■ Assignment: The entries are to be repeated verbatim, with nothing left out.

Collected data
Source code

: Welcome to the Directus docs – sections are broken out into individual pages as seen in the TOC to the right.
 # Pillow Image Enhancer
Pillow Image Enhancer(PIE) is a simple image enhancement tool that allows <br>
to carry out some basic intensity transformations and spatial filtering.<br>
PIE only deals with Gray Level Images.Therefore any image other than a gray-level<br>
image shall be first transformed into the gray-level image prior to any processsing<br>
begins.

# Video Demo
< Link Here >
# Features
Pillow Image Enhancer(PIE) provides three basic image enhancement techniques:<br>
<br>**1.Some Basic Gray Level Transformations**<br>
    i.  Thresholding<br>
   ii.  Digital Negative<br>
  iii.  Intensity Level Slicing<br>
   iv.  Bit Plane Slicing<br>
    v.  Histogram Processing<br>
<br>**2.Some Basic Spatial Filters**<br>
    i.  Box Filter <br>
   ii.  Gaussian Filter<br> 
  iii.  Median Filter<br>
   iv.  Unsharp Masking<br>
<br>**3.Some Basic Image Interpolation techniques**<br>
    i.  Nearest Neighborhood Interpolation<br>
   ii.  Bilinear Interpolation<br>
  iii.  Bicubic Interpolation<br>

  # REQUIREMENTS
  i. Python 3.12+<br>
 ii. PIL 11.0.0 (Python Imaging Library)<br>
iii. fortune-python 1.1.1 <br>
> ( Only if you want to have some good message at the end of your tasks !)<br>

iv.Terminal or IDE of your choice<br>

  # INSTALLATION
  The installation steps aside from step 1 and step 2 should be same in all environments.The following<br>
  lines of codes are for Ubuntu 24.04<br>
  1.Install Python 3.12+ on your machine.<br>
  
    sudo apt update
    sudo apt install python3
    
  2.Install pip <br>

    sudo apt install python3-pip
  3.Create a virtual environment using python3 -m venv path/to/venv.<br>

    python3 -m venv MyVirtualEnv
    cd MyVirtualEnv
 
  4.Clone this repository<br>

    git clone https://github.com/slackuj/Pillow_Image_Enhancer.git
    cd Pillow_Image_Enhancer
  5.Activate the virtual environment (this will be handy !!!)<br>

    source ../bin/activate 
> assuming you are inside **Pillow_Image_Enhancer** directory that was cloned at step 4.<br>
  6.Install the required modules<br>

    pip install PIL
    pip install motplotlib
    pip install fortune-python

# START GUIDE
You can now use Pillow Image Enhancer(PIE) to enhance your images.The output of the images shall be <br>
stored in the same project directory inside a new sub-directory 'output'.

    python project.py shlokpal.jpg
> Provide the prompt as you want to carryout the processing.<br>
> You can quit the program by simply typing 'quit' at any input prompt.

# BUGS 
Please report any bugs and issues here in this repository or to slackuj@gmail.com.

■ Worked solution:
Source code

: Welcome to the Directus docs – sections are broken out into individual pages as seen in the TOC to the right.
 # Pillow Image Enhancer
Pillow Image Enhancer(PIE) is a simple image enhancement tool that allows <br>
to carry out some basic intensity transformations and spatial filtering.<br>
PIE only deals with Gray Level Images.Therefore any image other than a gray-level<br>
image shall be first transformed into the gray-level image prior to any processsing<br>
begins.

# Video Demo
< Link Here >
# Features
Pillow Image Enhancer(PIE) provides three basic image enhancement techniques:<br>
<br>**1.Some Basic Gray Level Transformations**<br>
    i.  Thresholding<br>
   ii.  Digital Negative<br>
  iii.  Intensity Level Slicing<br>
   iv.  Bit Plane Slicing<br>
    v.  Histogram Processing<br>
<br>**2.Some Basic Spatial Filters**<br>
    i.  Box Filter <br>
   ii.  Gaussian Filter<br> 
  iii.  Median Filter<br>
   iv.  Unsharp Masking<br>
<br>**3.Some Basic Image Interpolation techniques**<br>
    i.  Nearest Neighborhood Interpolation<br>
   ii.  Bilinear Interpolation<br>
  iii.  Bicubic Interpolation<br>

  # REQUIREMENTS
  i. Python 3.12+<br>
 ii. PIL 11.0.0 (Python Imaging Library)<br>
iii. fortune-python 1.1.1 <br>
> ( Only if you want to have some good message at the end of your tasks !)<br>

iv.Terminal or IDE of your choice<br>

  # INSTALLATION
  The installation steps aside from step 1 and step 2 should be same in all environments.The following<br>
  lines of codes are for Ubuntu 24.04<br>
  1.Install Python 3.12+ on your machine.<br>
  
    sudo apt update
    sudo apt install python3
    
  2.Install pip <br>

    sudo apt install python3-pip
  3.Create a virtual environment using python3 -m venv path/to/venv.<br>

    python3 -m venv MyVirtualEnv
    cd MyVirtualEnv
 
  4.Clone this repository<br>

    git clone https://github.com/slackuj/Pillow_Image_Enhancer.git
    cd Pillow_Image_Enhancer
  5.Activate the virtual environment (this will be handy !!!)<br>

    source ../bin/activate 
> assuming you are inside **Pillow_Image_Enhancer** directory that was cloned at step 4.<br>
  6.Install the required modules<br>

    pip install PIL
    pip install motplotlib
    pip install fortune-python

# START GUIDE
You can now use Pillow Image Enhancer(PIE) to enhance your images.The output of the images shall be <br>
stored in the same project directory inside a new sub-directory 'output'.

    python project.py shlokpal.jpg
> Provide the prompt as you want to carryout the processing.<br>
> You can quit the program by simply typing 'quit' at any input prompt.

# BUGS 
Please report any bugs and issues here in this repository or to slackuj@gmail.com.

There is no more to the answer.